Among the most common myths prevailing is that applications are responsible for delivering great user experiences. But the reality is that applications must be enabled/empowered by external sources (another application or human) to analyze and extract the user experiences. It is because applications developed as a solution for a specific purpose do not work as a solution to measure or analyze user experiences. Hence, as a service provider, we need to create a technology platform responsible for enabling applications to deliver good user experiences. This platform should be powered by analytics, intelligent technologies, and data management capabilities. Apart from investing in building a technology platform, an opportunity to engage with customers opens. Wondering why? In the earlier section, we discussed collecting different sources like quality benchmarks, application metadata, etc. If there is no systematic experience measurement process, why would other departments/ teams create such metrics? They think from a business-as-usual dimension and achieve their SLAs. Every department will need to be educated on this concept and co-create necessary processes and improvements. It is vital at the org level to align with this concept and allow the change to happen. CEM subject matter experts should be built within the teams to drive these initiatives.

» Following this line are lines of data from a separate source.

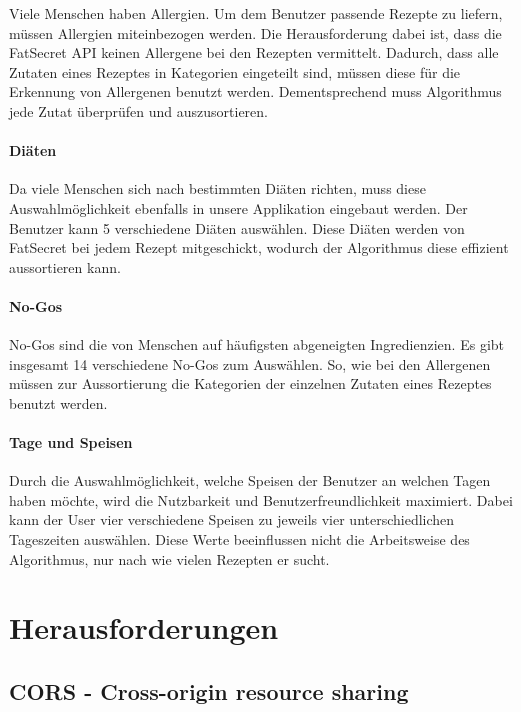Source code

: Viele Menschen haben Allergien. Um dem Benutzer passende Rezepte zu liefern, müssen Allergien miteinbezogen werden. Die Herausforderung dabei ist, dass die FatSecret API keinen Allergene bei den Rezepten vermittelt. Dadurch, dass alle Zutaten eines Rezeptes in Kategorien eingeteilt sind, müssen diese für die Erkennung von Allergenen benutzt werden. Dementsprechend muss Algorithmus jede Zutat überprüfen und auszusortieren.

\paragraph{Diäten}

Da viele Menschen sich nach bestimmten Diäten richten, muss diese Auswahlmöglichkeit ebenfalls in unsere Applikation eingebaut werden. Der Benutzer kann 5 verschiedene Diäten auswählen. Diese Diäten werden von FatSecret bei jedem Rezept mitgeschickt, wodurch der Algorithmus diese effizient aussortieren kann.

\paragraph{No-Gos}

No-Gos sind die von Menschen auf häufigsten abgeneigten Ingredienzien. Es gibt insgesamt 14 verschiedene No-Gos zum Auswählen. So, wie bei den Allergenen müssen zur Aussortierung die Kategorien der einzelnen Zutaten eines Rezeptes benutzt werden.

\paragraph{Tage und Speisen}

Durch die Auswahlmöglichkeit, welche Speisen der Benutzer an welchen Tagen haben möchte, wird die Nutzbarkeit und Benutzerfreundlichkeit maximiert. Dabei kann der User vier verschiedene Speisen zu jeweils vier unterschiedlichen Tageszeiten auswählen. Diese Werte beeinflussen nicht die Arbeitsweise des Algorithmus, nur nach wie vielen Rezepten er sucht.

\section{Herausforderungen}

\subsection{CORS - Cross-origin resource sharing}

With our CEM platform, we can start delivering experience metrics from day one (1) and fine-tune them as we mature and gain more profound expertise. The challenging process is to know how we can deliver a good user experience, derive the experience metrics, and then assure or guarantee the same to the customer. At times, personalized metrics can evolve for each customer based on data analysis, and few experience metrics can be realized over a period for some engagements.

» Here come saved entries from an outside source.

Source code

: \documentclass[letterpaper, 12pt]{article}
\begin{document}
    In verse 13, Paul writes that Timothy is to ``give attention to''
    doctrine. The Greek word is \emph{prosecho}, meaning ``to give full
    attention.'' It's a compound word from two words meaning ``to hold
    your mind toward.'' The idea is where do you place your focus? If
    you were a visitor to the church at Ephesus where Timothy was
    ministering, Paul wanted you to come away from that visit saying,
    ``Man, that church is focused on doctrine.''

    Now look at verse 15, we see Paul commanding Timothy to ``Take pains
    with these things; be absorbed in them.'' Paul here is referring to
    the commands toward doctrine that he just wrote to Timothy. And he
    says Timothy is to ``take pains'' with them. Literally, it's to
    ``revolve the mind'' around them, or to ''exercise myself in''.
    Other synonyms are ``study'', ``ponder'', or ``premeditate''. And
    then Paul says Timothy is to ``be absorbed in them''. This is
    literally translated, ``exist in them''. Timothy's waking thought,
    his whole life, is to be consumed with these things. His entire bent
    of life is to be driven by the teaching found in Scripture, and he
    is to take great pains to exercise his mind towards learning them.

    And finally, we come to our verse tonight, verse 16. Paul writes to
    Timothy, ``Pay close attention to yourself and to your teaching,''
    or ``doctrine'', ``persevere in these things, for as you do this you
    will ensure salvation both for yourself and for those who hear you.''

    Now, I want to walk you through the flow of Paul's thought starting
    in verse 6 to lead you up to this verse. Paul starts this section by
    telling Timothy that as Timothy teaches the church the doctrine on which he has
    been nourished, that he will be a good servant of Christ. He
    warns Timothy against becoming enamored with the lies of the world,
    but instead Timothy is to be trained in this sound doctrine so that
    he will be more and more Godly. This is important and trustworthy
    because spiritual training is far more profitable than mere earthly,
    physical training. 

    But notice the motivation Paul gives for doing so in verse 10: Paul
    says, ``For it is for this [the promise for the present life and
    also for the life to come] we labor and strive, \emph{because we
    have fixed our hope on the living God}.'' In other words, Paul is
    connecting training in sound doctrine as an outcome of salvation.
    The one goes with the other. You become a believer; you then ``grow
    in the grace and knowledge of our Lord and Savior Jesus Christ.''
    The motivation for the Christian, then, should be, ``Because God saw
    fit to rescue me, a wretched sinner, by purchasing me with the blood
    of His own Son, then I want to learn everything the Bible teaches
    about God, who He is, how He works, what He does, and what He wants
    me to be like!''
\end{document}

The key takeaway is that experience measurement is neither a direct measure nor a one-time activity. It needs a separate org-level discipline and must be enabled by a technology platform to create metrics and deliver a personalized experience to the users. In this blog, we tried to touch up on the basics of the CEM platform and a high-level approach to create a framework for experience measurement. We shall be sharing more insights and use-cases of the CEM platform in subsequent blogs. Stay tuned!!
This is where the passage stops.